Where babies are still created, it would be via “queerer, more comradely modes” of reproduction than the bourgeois family—though this vision gives little attention to what any ensuing children might themselves want or need.  She notes only that “there is no evidence that a childhood spent out of proximity from the womb one originated from correlates with unhappiness.” This may be so, though she offers no reference. But the question is less which womb gestated a baby than it is the potential dissonance between her hopeful vision of “gestational communism” and the elsewhere well-documented infant instinct to form an attachment to a primary caregiver and vice versa. 

The most fully realized historical attempt at “gestational communism” to date was probably the Israeli kibbutzim, many of which raised children in separate “children’s houses.” The last of these closed in 1997, under the instigation of mothers who’d grown up in those conditions and refused to let their babies experience the same. In other words: The principal obstacle to “gestational communism” is particularistic love, an emotion grounded in the attachment instinct observed not just in humans, but numerous other species as well. 

Lewis has no children nor plans to have any, and states cheerfully that she is “not really thinking of children.” But never mind the evidence on infant attachment; there’s no such thing as human nature, and we can thus safely assume that there exist no infant developmental needs that aren’t reducible to the cumulative weight of patriarchal and capitalist ideology. 

Lewis is a skilled, mercurial, and often witty prose stylist. Taken on its own terms, Full Surrogacy Now is an elegant and well-written text. And if you believe there’s no such thing as human nature, its vision for family life is a logical extension of egalitarian ideals into new territory. 

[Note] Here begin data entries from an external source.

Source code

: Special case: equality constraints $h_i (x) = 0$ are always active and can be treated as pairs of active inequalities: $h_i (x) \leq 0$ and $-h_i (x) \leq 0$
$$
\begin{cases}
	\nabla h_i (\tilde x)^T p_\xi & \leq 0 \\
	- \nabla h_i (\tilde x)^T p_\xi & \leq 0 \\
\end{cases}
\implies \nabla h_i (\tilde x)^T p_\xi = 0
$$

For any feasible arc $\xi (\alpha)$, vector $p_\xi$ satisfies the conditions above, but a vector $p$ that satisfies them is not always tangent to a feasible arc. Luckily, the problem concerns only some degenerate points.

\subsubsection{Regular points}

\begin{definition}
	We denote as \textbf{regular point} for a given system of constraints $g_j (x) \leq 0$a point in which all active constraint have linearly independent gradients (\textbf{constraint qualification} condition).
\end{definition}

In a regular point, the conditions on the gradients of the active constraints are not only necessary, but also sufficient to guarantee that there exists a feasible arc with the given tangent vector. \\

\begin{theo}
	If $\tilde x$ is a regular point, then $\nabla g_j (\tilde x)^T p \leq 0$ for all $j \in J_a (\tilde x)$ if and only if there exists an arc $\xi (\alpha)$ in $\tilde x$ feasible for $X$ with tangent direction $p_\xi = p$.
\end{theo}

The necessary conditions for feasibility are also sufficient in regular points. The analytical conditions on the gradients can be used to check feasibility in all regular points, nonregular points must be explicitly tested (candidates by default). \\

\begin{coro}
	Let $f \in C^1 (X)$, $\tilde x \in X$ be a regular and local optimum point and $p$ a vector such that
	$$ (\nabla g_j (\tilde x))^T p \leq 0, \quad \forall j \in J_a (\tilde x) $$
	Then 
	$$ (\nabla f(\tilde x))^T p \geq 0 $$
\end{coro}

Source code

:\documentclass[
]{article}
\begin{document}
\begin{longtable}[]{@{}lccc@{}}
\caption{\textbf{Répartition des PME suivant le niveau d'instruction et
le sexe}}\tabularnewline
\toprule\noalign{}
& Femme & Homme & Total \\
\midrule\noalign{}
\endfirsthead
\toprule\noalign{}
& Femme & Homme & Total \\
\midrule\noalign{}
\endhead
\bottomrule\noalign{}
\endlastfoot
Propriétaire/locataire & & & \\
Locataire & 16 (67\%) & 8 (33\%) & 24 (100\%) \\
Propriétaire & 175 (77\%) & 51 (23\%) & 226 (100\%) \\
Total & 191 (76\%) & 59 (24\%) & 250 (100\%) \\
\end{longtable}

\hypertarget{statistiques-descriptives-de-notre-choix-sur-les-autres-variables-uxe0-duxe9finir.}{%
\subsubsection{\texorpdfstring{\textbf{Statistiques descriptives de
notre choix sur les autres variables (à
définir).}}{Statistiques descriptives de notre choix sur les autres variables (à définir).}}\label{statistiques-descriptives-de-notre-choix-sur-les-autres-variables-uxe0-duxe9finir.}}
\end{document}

The principal obstacle to her utopia is the danger that human nature might not be a self-serving invention of white cisheteropatriarchy after all, but an irreducible fact of our existence. And if, in fact, human nature does exist, Lewis’s book is to be condemned for the idealistic coloration it affords what would then be a vision straight out of a horror movie: the technologically-enabled push to demolish all bonds of given, unconditional love—even of a mother for her baby. 

Doing so in the name of freedom and desire, with no regard for what that baby might need, would be to frame a dog-eat-dog world of selfishness, force, loneliness, and caprice as one of infinite richness, possibility, and satisfaction. As with the free-market optimists of the 1980s and 1990s, this vision ignores the role played by norms, constraints, and givens in shielding the weakest among us from predation by the strong. Its utopian sleight of hand is thus profoundly neoliberal in spirit. 

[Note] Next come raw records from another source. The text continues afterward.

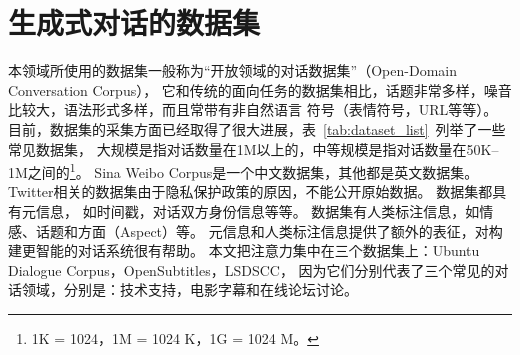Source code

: \section{生成式对话的数据集}\label{sec:public_dataset}
本领域所使用的数据集一般称为“开放领域的对话数据集”（Open-Domain Conversation Corpus），
它和传统的面向任务的数据集相比，话题非常多样，噪音比较大，语法形式多样，而且常带有非自然语言
符号（表情符号，URL等等）。
目前，数据集的采集方面已经取得了很大进展，表~\ref{tab:dataset_list}~列举了一些常见数据集，
大规模是指对话数量在1M以上的，中等规模是指对话数量在50K--1M之间的\footnote{1K = 1024，1M = 1024 K，1G = 1024 M。}。
Sina Weibo Corpus是一个中文数据集，其他都是英文数据集。
Twitter相关的数据集由于隐私保护政策的原因，不能公开原始数据。
数据集\cite{supreme,wiki_pages,tennis_corpus,parliamentary,gone_awry,movie_dialogs_corpus,DailyDialog}都具有元信息，
如时间戳，对话双方身份信息等等。
数据集\cite{DailyDialog,LSDSCC,DCGM}有人类标注信息，如情感、话题和方面（Aspect）等。
元信息和人类标注信息提供了额外的表征，对构建更智能的对话系统很有帮助。
本文把注意力集中在三个数据集上：Ubuntu Dialogue Corpus，OpenSubtitles，LSDSCC，
因为它们分别代表了三个常见的对话领域，分别是：技术支持，电影字幕和在线论坛讨论。


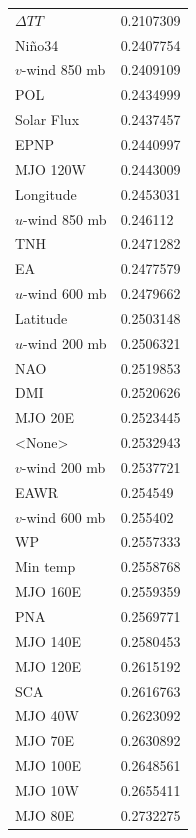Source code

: \documentclass[landscape,a0paper,fontscale=0.3]{baposter} %
\makeatletter
\def\zapcolorreset{\let\reset@color\relax\ignorespaces}
\def\colorrows#1{\noalign{\aftergroup\zapcolorreset#1}\ignorespaces}
\makeatother
\begin{document}
\begin{poster}
{\begin{minipage}[b]{.7\textwidth}
{\begin{tabular}{ll}
    $\Delta TT$ & 0.2107309 \\
    Ni\~{n}o34                & 0.2407754 \\
    $v$-wind 850 mb          & 0.2409109 \\
    POL                   & 0.2434999 \\
    Solar Flux             & 0.2437457 \\
    EPNP                  & 0.2440997 \\
    MJO 120W              & 0.2443009 \\
    Longitude              & 0.2453031 \\
    $u$-wind 850 mb          & 0.246112  \\
    TNH                   & 0.2471282 \\
    EA                    & 0.2477579 \\
    $u$-wind 600 mb          & 0.2479662 \\
    Latitude             & 0.2503148 \\
    $u$-wind 200 mb          & 0.2506321 \\
    NAO                   & 0.2519853 \\
    DMI                   & 0.2520626 \\
    MJO 20E               & 0.2523445 \\\hline
    \colorrows{\color{black}}
    <None>                & 0.2532943 \\\hline
    $v$-wind 200 mb          & 0.2537721 \\
    EAWR                  & 0.254549  \\
    $v$-wind 600 mb          & 0.255402  \\
    WP                    & 0.2557333 \\
    Min temp                  & 0.2558768 \\
    MJO 160E              & 0.2559359 \\
    PNA                   & 0.2569771 \\
    MJO 140E              & 0.2580453 \\
    MJO 120E              & 0.2615192 \\
    SCA                   & 0.2616763 \\
    MJO 40W               & 0.2623092 \\
    MJO 70E               & 0.2630892 \\
    MJO 100E              & 0.2648561 \\
    MJO 10W               & 0.2655411 \\
    MJO 80E               & 0.2732275 \\\hline
\end{tabular}
}
\vspace{.01em}
\end{minipage}
}


\end{poster}
\end{document}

This neoliberal drive for deregulation of human nature is already at work today, in pursuit of a world in which all biological givens and relationships are opt-in, and none ever command special loyalty. Marriages may be dissolved if they are merely boring; bodies may be remodeled at will; parents have no special duty to or authority over their children. In this world the only argument against commercial surrogacy is a critique of capitalism, and infants can safely be entrusted to a string of faceless caregivers without harming their development. Underpinning all this is a vision of human biology as radically plastic, where all of us are hybridized blends of human and machine. I leave it to the reader to decide whether or not this is utopian.

Mary Harrington is a columnist at UnHerd.